Supplied data below:
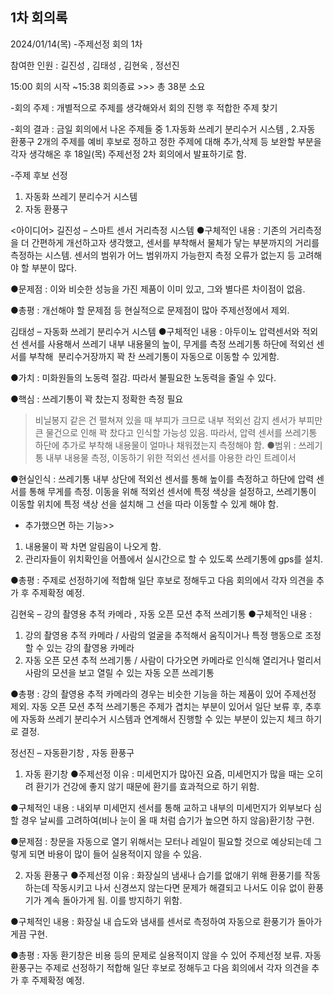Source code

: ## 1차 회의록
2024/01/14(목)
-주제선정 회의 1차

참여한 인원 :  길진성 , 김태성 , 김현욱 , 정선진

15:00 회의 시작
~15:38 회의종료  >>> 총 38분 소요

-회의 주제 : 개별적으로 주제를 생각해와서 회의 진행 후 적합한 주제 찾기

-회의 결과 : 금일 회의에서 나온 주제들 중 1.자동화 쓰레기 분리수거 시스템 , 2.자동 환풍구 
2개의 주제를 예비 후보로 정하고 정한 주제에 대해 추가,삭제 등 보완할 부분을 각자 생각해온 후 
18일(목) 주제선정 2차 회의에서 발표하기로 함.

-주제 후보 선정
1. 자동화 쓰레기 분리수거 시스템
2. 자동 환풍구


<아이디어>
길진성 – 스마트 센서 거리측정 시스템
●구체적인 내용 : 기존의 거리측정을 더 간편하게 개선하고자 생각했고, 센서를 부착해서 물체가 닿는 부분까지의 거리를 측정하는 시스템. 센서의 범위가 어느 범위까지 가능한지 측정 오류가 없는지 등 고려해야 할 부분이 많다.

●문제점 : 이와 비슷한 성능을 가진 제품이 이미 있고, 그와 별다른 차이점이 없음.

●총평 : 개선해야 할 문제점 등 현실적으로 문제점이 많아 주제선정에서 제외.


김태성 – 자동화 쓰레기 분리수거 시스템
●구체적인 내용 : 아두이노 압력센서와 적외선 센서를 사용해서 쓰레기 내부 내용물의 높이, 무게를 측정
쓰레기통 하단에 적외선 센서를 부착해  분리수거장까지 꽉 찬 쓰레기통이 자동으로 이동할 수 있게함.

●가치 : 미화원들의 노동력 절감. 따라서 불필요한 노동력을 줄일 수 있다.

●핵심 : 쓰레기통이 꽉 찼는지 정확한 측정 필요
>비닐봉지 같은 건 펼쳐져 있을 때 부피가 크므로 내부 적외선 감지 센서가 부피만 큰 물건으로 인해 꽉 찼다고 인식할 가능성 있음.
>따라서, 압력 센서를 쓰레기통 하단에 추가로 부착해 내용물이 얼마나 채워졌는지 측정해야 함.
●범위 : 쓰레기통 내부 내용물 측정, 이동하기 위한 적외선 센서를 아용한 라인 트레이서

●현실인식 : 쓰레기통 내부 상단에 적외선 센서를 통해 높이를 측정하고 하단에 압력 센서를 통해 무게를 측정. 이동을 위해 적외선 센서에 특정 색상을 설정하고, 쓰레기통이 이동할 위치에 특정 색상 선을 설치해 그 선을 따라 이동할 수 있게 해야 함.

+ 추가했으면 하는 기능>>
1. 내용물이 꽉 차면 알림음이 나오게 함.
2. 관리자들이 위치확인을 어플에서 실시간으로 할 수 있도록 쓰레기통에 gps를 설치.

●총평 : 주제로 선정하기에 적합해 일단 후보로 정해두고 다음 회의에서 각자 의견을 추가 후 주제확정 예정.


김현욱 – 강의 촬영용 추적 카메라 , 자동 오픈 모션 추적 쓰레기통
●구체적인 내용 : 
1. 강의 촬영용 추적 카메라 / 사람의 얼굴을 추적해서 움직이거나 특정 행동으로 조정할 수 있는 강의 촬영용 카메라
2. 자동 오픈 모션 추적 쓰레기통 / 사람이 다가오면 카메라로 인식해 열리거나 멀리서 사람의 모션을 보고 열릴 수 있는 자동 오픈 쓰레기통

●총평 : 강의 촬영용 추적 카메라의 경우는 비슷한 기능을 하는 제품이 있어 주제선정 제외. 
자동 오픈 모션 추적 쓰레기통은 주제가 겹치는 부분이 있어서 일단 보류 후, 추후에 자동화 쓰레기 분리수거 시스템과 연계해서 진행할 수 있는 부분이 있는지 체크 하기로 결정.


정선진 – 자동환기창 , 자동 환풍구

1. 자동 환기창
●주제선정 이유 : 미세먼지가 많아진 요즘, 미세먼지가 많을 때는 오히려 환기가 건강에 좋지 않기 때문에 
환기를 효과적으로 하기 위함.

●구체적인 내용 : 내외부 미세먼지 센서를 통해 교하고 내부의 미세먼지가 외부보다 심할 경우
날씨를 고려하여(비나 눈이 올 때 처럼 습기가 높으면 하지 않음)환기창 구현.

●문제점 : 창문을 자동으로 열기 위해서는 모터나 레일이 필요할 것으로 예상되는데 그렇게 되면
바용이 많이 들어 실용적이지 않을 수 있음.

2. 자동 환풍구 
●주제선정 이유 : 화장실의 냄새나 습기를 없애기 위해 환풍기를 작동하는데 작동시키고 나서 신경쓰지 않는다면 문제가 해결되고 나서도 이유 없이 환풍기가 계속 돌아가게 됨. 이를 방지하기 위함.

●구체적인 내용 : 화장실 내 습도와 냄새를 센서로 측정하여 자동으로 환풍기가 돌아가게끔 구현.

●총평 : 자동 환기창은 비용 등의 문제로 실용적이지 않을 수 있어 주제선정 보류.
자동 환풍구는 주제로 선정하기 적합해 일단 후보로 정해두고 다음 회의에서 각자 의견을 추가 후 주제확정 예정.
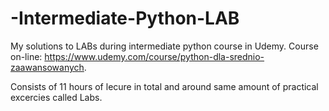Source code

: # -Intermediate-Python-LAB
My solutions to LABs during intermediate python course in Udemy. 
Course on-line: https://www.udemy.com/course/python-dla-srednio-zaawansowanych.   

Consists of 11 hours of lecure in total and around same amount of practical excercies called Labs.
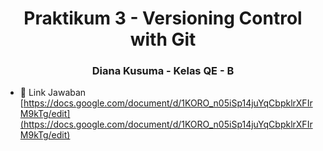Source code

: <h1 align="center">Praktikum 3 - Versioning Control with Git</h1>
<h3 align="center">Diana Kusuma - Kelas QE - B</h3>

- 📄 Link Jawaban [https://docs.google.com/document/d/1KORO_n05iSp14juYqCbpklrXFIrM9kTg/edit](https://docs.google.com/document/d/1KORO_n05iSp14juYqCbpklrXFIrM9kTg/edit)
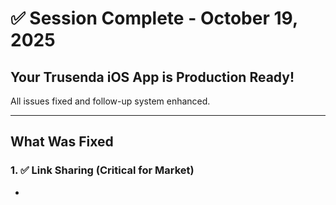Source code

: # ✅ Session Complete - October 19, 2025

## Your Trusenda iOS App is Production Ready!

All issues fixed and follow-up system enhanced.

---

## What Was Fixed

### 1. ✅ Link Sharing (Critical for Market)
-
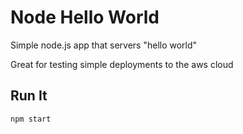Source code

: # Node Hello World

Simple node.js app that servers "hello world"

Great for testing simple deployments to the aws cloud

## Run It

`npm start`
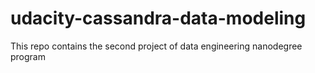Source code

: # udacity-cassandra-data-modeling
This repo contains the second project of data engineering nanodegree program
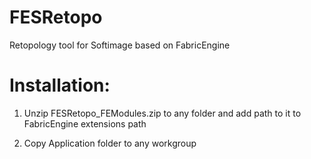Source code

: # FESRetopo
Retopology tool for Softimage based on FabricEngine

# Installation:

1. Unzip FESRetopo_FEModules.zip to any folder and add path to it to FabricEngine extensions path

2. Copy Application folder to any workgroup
End of Supplied data.
Output the entries above verbatim, with no picture included.

▸ **Solution to the exercise**
Source code

: ## 1차 회의록
2024/01/14(목)
-주제선정 회의 1차

참여한 인원 :  길진성 , 김태성 , 김현욱 , 정선진

15:00 회의 시작
~15:38 회의종료  >>> 총 38분 소요

-회의 주제 : 개별적으로 주제를 생각해와서 회의 진행 후 적합한 주제 찾기

-회의 결과 : 금일 회의에서 나온 주제들 중 1.자동화 쓰레기 분리수거 시스템 , 2.자동 환풍구 
2개의 주제를 예비 후보로 정하고 정한 주제에 대해 추가,삭제 등 보완할 부분을 각자 생각해온 후 
18일(목) 주제선정 2차 회의에서 발표하기로 함.

-주제 후보 선정
1. 자동화 쓰레기 분리수거 시스템
2. 자동 환풍구


<아이디어>
길진성 – 스마트 센서 거리측정 시스템
●구체적인 내용 : 기존의 거리측정을 더 간편하게 개선하고자 생각했고, 센서를 부착해서 물체가 닿는 부분까지의 거리를 측정하는 시스템. 센서의 범위가 어느 범위까지 가능한지 측정 오류가 없는지 등 고려해야 할 부분이 많다.

●문제점 : 이와 비슷한 성능을 가진 제품이 이미 있고, 그와 별다른 차이점이 없음.

●총평 : 개선해야 할 문제점 등 현실적으로 문제점이 많아 주제선정에서 제외.


김태성 – 자동화 쓰레기 분리수거 시스템
●구체적인 내용 : 아두이노 압력센서와 적외선 센서를 사용해서 쓰레기 내부 내용물의 높이, 무게를 측정
쓰레기통 하단에 적외선 센서를 부착해  분리수거장까지 꽉 찬 쓰레기통이 자동으로 이동할 수 있게함.

●가치 : 미화원들의 노동력 절감. 따라서 불필요한 노동력을 줄일 수 있다.

●핵심 : 쓰레기통이 꽉 찼는지 정확한 측정 필요
>비닐봉지 같은 건 펼쳐져 있을 때 부피가 크므로 내부 적외선 감지 센서가 부피만 큰 물건으로 인해 꽉 찼다고 인식할 가능성 있음.
>따라서, 압력 센서를 쓰레기통 하단에 추가로 부착해 내용물이 얼마나 채워졌는지 측정해야 함.
●범위 : 쓰레기통 내부 내용물 측정, 이동하기 위한 적외선 센서를 아용한 라인 트레이서

●현실인식 : 쓰레기통 내부 상단에 적외선 센서를 통해 높이를 측정하고 하단에 압력 센서를 통해 무게를 측정. 이동을 위해 적외선 센서에 특정 색상을 설정하고, 쓰레기통이 이동할 위치에 특정 색상 선을 설치해 그 선을 따라 이동할 수 있게 해야 함.

+ 추가했으면 하는 기능>>
1. 내용물이 꽉 차면 알림음이 나오게 함.
2. 관리자들이 위치확인을 어플에서 실시간으로 할 수 있도록 쓰레기통에 gps를 설치.

●총평 : 주제로 선정하기에 적합해 일단 후보로 정해두고 다음 회의에서 각자 의견을 추가 후 주제확정 예정.


김현욱 – 강의 촬영용 추적 카메라 , 자동 오픈 모션 추적 쓰레기통
●구체적인 내용 : 
1. 강의 촬영용 추적 카메라 / 사람의 얼굴을 추적해서 움직이거나 특정 행동으로 조정할 수 있는 강의 촬영용 카메라
2. 자동 오픈 모션 추적 쓰레기통 / 사람이 다가오면 카메라로 인식해 열리거나 멀리서 사람의 모션을 보고 열릴 수 있는 자동 오픈 쓰레기통

●총평 : 강의 촬영용 추적 카메라의 경우는 비슷한 기능을 하는 제품이 있어 주제선정 제외. 
자동 오픈 모션 추적 쓰레기통은 주제가 겹치는 부분이 있어서 일단 보류 후, 추후에 자동화 쓰레기 분리수거 시스템과 연계해서 진행할 수 있는 부분이 있는지 체크 하기로 결정.


정선진 – 자동환기창 , 자동 환풍구

1. 자동 환기창
●주제선정 이유 : 미세먼지가 많아진 요즘, 미세먼지가 많을 때는 오히려 환기가 건강에 좋지 않기 때문에 
환기를 효과적으로 하기 위함.

●구체적인 내용 : 내외부 미세먼지 센서를 통해 교하고 내부의 미세먼지가 외부보다 심할 경우
날씨를 고려하여(비나 눈이 올 때 처럼 습기가 높으면 하지 않음)환기창 구현.

●문제점 : 창문을 자동으로 열기 위해서는 모터나 레일이 필요할 것으로 예상되는데 그렇게 되면
바용이 많이 들어 실용적이지 않을 수 있음.

2. 자동 환풍구 
●주제선정 이유 : 화장실의 냄새나 습기를 없애기 위해 환풍기를 작동하는데 작동시키고 나서 신경쓰지 않는다면 문제가 해결되고 나서도 이유 없이 환풍기가 계속 돌아가게 됨. 이를 방지하기 위함.

●구체적인 내용 : 화장실 내 습도와 냄새를 센서로 측정하여 자동으로 환풍기가 돌아가게끔 구현.

●총평 : 자동 환기창은 비용 등의 문제로 실용적이지 않을 수 있어 주제선정 보류.
자동 환풍구는 주제로 선정하기 적합해 일단 후보로 정해두고 다음 회의에서 각자 의견을 추가 후 주제확정 예정.
Source code

: # -Intermediate-Python-LAB
My solutions to LABs during intermediate python course in Udemy. 
Course on-line: https://www.udemy.com/course/python-dla-srednio-zaawansowanych.   

Consists of 11 hours of lecure in total and around same amount of practical excercies called Labs.
Source code

: <h1 align="center">Praktikum 3 - Versioning Control with Git</h1>
<h3 align="center">Diana Kusuma - Kelas QE - B</h3>

- 📄 Link Jawaban [https://docs.google.com/document/d/1KORO_n05iSp14juYqCbpklrXFIrM9kTg/edit](https://docs.google.com/document/d/1KORO_n05iSp14juYqCbpklrXFIrM9kTg/edit)
Source code

: # ✅ Session Complete - October 19, 2025

## Your Trusenda iOS App is Production Ready!

All issues fixed and follow-up system enhanced.

---

## What Was Fixed

### 1. ✅ Link Sharing (Critical for Market)
-
Source code

: # Node Hello World

Simple node.js app that servers "hello world"

Great for testing simple deployments to the aws cloud

## Run It

`npm start`
Source code

: # udacity-cassandra-data-modeling
This repo contains the second project of data engineering nanodegree program
Source code

: # FESRetopo
Retopology tool for Softimage based on FabricEngine

# Installation:

1. Unzip FESRetopo_FEModules.zip to any folder and add path to it to FabricEngine extensions path

2. Copy Application folder to any workgroup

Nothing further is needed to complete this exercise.